Something in the Air (French Film)
Original title: Après Mai
Release Date: November 14, 2012
Director: Olivier Assayas
Screenplay by: Olivier Assayas
Cast: Clément Métayer, Carole Combes, Lola Créton, Felix Armand
Something in the Air, which won the Golden Osella for Best Screenplay at Venice Film Fest, is a semi-autobiographical film by the French director Olivier Assayas. Despite being totally different from any of the helmer’s previous works, this new film comes a little closer to the realistic and familiar style depicted in Summer Hours, rather than to the vibration evinced in his remarkable masterpiece Carlos, or to the creativity and experimentalism of Irma Vep.
The story, set in the turbulent France of the early 70’s, focuses on Gilles (Métayer), a young radical high-school boy whose time is basically spent in riotous student movements, painting, and amorous relationships, which would become meaningful in this crucial phase of his life. Therefore, a big emphasis is given to his early romances with Laure (Combes), an aspiring actress who departed to London to get lost on drugs, and Christine (Créton), his close mate on the revolution that students were trying to carry out. These were not impetuous romances, for sure, but they were depicted with an inherent sensibility and in a non-sorrowful way, which is commendable.
The curious thing in Something in the Air is how these two girls left Gilles to go their way with older men, which conveys the necessity of growing up fast and becoming recognized in their fields of action. Assayas knew what he wanted from the actors, whose expression and characterization reminded me some of the works by Christophe Honoré, but in my eyes, Christine, the most radical member of the group, could have been explored with a little more focus. The confident objectivity showed behind the camera made the difference, even if in some moments the film doesn’t get the appropriate vigor for better serving its intentions. In truth, except for the fighting scenes between activists and police, the film runs in a passive tone that doesn’t provoke the viewer, making the revolutionary attitude of its characters get a bit lost on the screen.
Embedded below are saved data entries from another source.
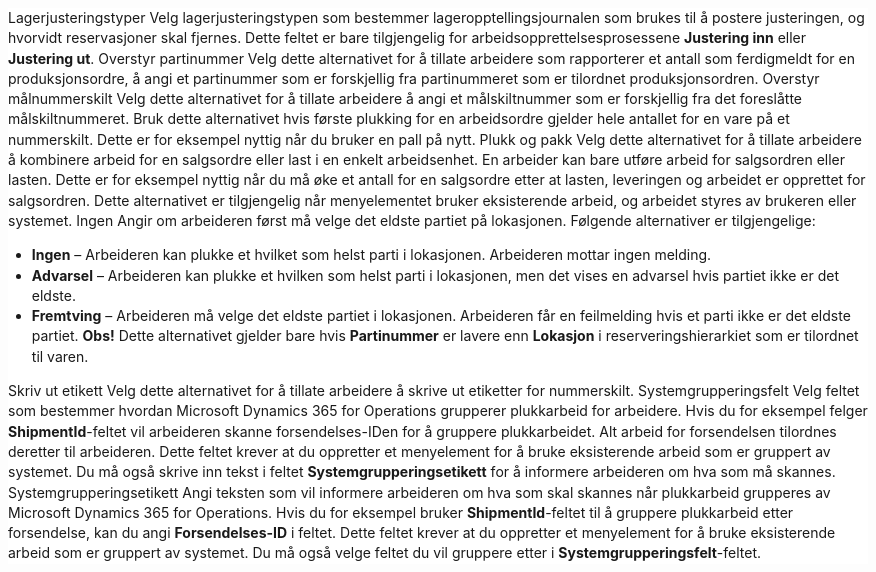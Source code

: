 <tr class="even">
<td>Lagerjusteringstyper</td>
<td>Velg lagerjusteringstypen som bestemmer lageropptellingsjournalen som brukes til å postere justeringen, og hvorvidt reservasjoner skal fjernes. Dette feltet er bare tilgjengelig for arbeidsopprettelsesprosessene <strong>Justering inn</strong> eller <strong>Justering ut</strong>.</td>
</tr>
<tr class="odd">
<td>Overstyr partinummer</td>
<td>Velg dette alternativet for å tillate arbeidere som rapporterer et antall som ferdigmeldt for en produksjonsordre, å angi et partinummer som er forskjellig fra partinummeret som er tilordnet produksjonsordren.</td>
</tr>
<tr class="even">
<td>Overstyr målnummerskilt</td>
<td>Velg dette alternativet for å tillate arbeidere å angi et målskiltnummer som er forskjellig fra det foreslåtte målskiltnummeret. Bruk dette alternativet hvis første plukking for en arbeidsordre gjelder hele antallet for en vare på et nummerskilt. Dette er for eksempel nyttig når du bruker en pall på nytt.</td>
</tr>
<tr class="odd">
<td>Plukk og pakk</td>
<td>Velg dette alternativet for å tillate arbeidere å kombinere arbeid for en salgsordre eller last i en enkelt arbeidsenhet. En arbeider kan bare utføre arbeid for salgsordren eller lasten. Dette er for eksempel nyttig når du må øke et antall for en salgsordre etter at lasten, leveringen og arbeidet er opprettet for salgsordren. Dette alternativet er tilgjengelig når menyelementet bruker eksisterende arbeid, og arbeidet styres av brukeren eller systemet.</td>
</tr>
<tr class="even">
<td>Ingen</td>
<td>Angir om arbeideren først må velge det eldste partiet på lokasjonen. Følgende alternativer er tilgjengelige:
<ul>
<li><strong>Ingen</strong> – Arbeideren kan plukke et hvilket som helst parti i lokasjonen. Arbeideren mottar ingen melding.</li>
<li><strong>Advarsel</strong> – Arbeideren kan plukke et hvilken som helst parti i lokasjonen, men det vises en advarsel hvis partiet ikke er det eldste.</li>
<li><strong>Fremtving</strong> – Arbeideren må velge det eldste partiet i lokasjonen. Arbeideren får en feilmelding hvis et parti ikke er det eldste partiet. <strong>Obs!</strong> Dette alternativet gjelder bare hvis <strong>Partinummer</strong> er lavere enn <strong>Lokasjon</strong> i reserveringshierarkiet som er tilordnet til varen.</li>
</ul></td>
</tr>
<tr class="odd">
<td>Skriv ut etikett</td>
<td>Velg dette alternativet for å tillate arbeidere å skrive ut etiketter for nummerskilt.</td>
</tr>
<tr class="even">
<td>Systemgrupperingsfelt</td>
<td>Velg feltet som bestemmer hvordan Microsoft Dynamics 365 for Operations grupperer plukkarbeid for arbeidere. Hvis du for eksempel felger <strong>ShipmentId</strong>-feltet vil arbeideren skanne forsendelses-IDen for å gruppere plukkarbeidet. Alt arbeid for forsendelsen tilordnes deretter til arbeideren. Dette feltet krever at du oppretter et menyelement for å bruke eksisterende arbeid som er gruppert av systemet. Du må også skrive inn tekst i feltet <strong>Systemgrupperingsetikett</strong> for å informere arbeideren om hva som må skannes.</td>
</tr>
<tr class="odd">
<td>Systemgrupperingsetikett</td>
<td>Angi teksten som vil informere arbeideren om hva som skal skannes når plukkarbeid grupperes av Microsoft Dynamics 365 for Operations. Hvis du for eksempel bruker <strong>ShipmentId</strong>-feltet til å gruppere plukkarbeid etter forsendelse, kan du angi <strong>Forsendelses-ID</strong> i feltet. Dette feltet krever at du oppretter et menyelement for å bruke eksisterende arbeid som er gruppert av systemet. Du må også velge feltet du vil gruppere etter i <strong>Systemgrupperingsfelt</strong>-feltet.</td>
</tr>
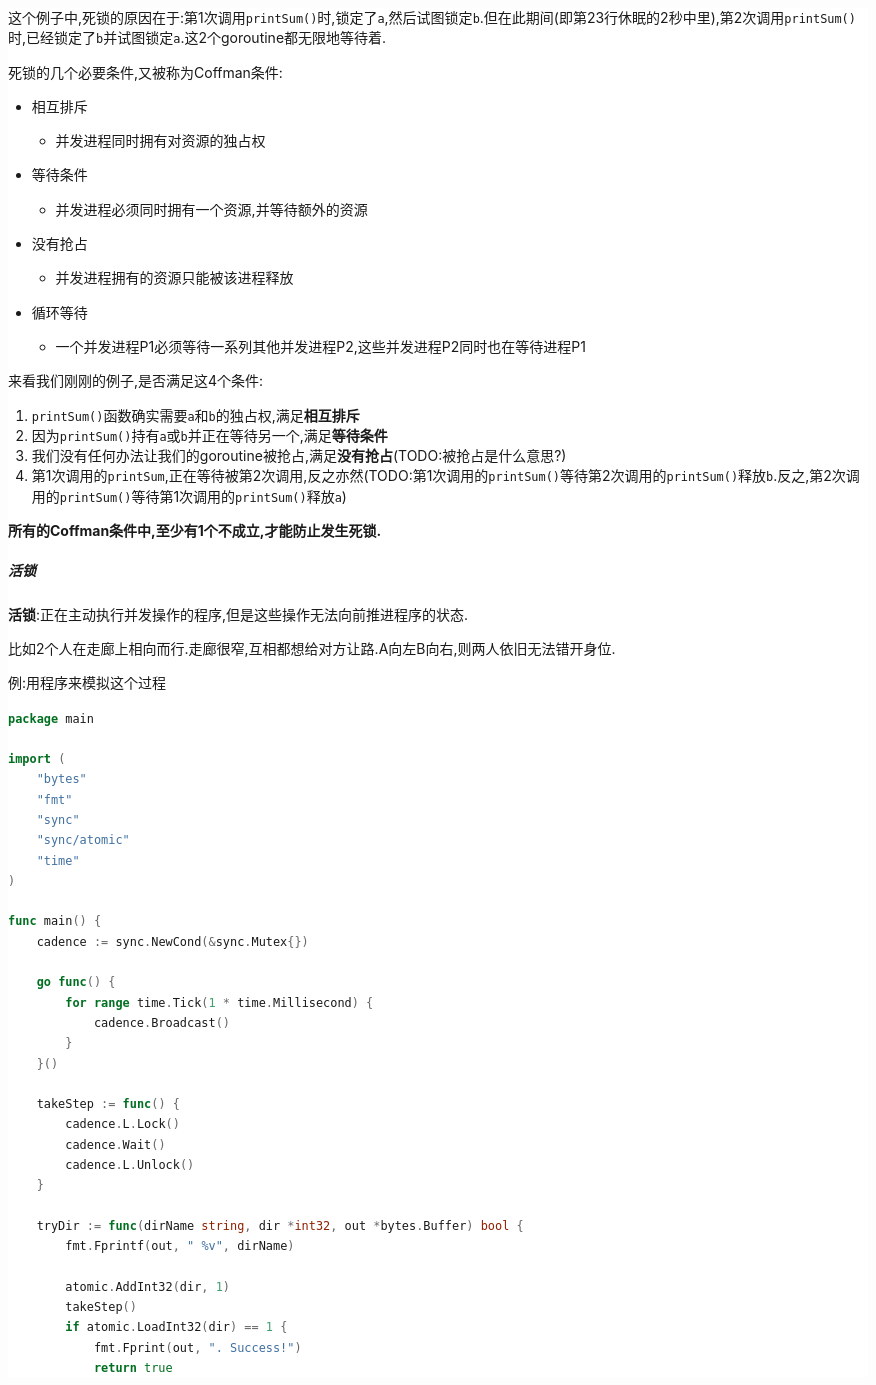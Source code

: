 这个例子中,死锁的原因在于:第1次调用`printSum()`时,锁定了`a`,然后试图锁定`b`.但在此期间(即第23行休眠的2秒中里),第2次调用`printSum()`时,已经锁定了`b`并试图锁定`a`.这2个goroutine都无限地等待着.

死锁的几个必要条件,又被称为Coffman条件:

- 相互排斥
	- 并发进程同时拥有对资源的独占权

- 等待条件
	- 并发进程必须同时拥有一个资源,并等待额外的资源

- 没有抢占
	- 并发进程拥有的资源只能被该进程释放

- 循环等待
	- 一个并发进程P1必须等待一系列其他并发进程P2,这些并发进程P2同时也在等待进程P1

来看我们刚刚的例子,是否满足这4个条件:

1. `printSum()`函数确实需要`a`和`b`的独占权,满足**相互排斥**
2. 因为`printSum()`持有`a`或`b`并正在等待另一个,满足**等待条件**
3. 我们没有任何办法让我们的goroutine被抢占,满足**没有抢占**(TODO:被抢占是什么意思?)
4. 第1次调用的`printSum`,正在等待被第2次调用,反之亦然(TODO:第1次调用的`printSum()`等待第2次调用的`printSum()`释放`b`.反之,第2次调用的`printSum()`等待第1次调用的`printSum()`释放`a`)

**所有的Coffman条件中,至少有1个不成立,才能防止发生死锁.**

##### 活锁

**活锁**:正在主动执行并发操作的程序,但是这些操作无法向前推进程序的状态.

比如2个人在走廊上相向而行.走廊很窄,互相都想给对方让路.A向左B向右,则两人依旧无法错开身位.

例:用程序来模拟这个过程

```go
package main

import (
	"bytes"
	"fmt"
	"sync"
	"sync/atomic"
	"time"
)

func main() {
	cadence := sync.NewCond(&sync.Mutex{})

	go func() {
		for range time.Tick(1 * time.Millisecond) {
			cadence.Broadcast()
		}
	}()

	takeStep := func() {
		cadence.L.Lock()
		cadence.Wait()
		cadence.L.Unlock()
	}

	tryDir := func(dirName string, dir *int32, out *bytes.Buffer) bool {
		fmt.Fprintf(out, " %v", dirName)

		atomic.AddInt32(dir, 1)
		takeStep()
		if atomic.LoadInt32(dir) == 1 {
			fmt.Fprint(out, ". Success!")
			return true
```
Occasionally, some political ideas and artistic considerations taken from books are pronounced, making the film enter in a slow motion that some viewers will feel hard to endure, but these are part of the main character’s maturation process, until he finally gains awareness and decide to foray into the world of cinema, strongly driven by his father.
As a curiosity, Assayas’ father was Jacques Rémy who directed a single film and was better known as a screenwriter.
More personal and intellectual than properly striking or bold, this film certainly must have a huge sentimental value for its author, but for me it just became likeable and partly satisfying.